The government will subscribe to its over 59 per cent shares on the last day of the issue, the sources said adding that the current volatility in the stock exchanges would would not impact the offer announced by the bank.
Earlier last month, SBI had priced its rights share at Rs 1,590 per share (face value Rs 10 each). Even after decline in its price in recent days, SBI share was ruling at over 25 per cent premium over the rights issue price.
The scrip was ruling at Rs 2,131.90 in the afternoon trade on BSE on Friday, down 1.08 per cent from Thursday’s close of Rs 2,155.20.
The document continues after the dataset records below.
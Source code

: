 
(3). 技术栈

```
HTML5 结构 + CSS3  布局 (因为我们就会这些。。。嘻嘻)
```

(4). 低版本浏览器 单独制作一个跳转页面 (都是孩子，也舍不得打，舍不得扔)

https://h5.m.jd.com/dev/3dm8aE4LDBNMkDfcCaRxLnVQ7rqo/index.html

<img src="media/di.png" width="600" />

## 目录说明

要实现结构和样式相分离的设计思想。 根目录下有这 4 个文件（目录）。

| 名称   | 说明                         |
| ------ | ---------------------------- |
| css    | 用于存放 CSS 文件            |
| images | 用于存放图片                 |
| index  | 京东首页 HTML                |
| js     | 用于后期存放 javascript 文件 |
Under the issue, existing shareholders would get one for every five shares they hold. SBI will raise Rs 16,736.31 crore by way of the rights issue, which will be made to the government and other existing shareholders, including GDR holders. It will also issue shares to employees under employees stock purchase scheme.
Clearing the SBI’s rights issue, the Union Cabinet had earlier decided to contribute around Rs 10,000 crore for its 59.73 per cent stake, but this would not come in cash. Instead, the government will issue SBI an equivalent sum of bonds. Under the plan, SBI will eventually be able to redeem the bonds for Rs 10,000 crore at the end of yet-to-be-defined tenure. “We get the shares, and pay for it later,” Finance Minister P Chidambaram had said earlier.
Once the bonds are issued, the government will pay an interest on them, which amounts to Rs 790 cr a year.
This payment, he had said, will be more than offset by taxes and dividends that SBI will pay the government.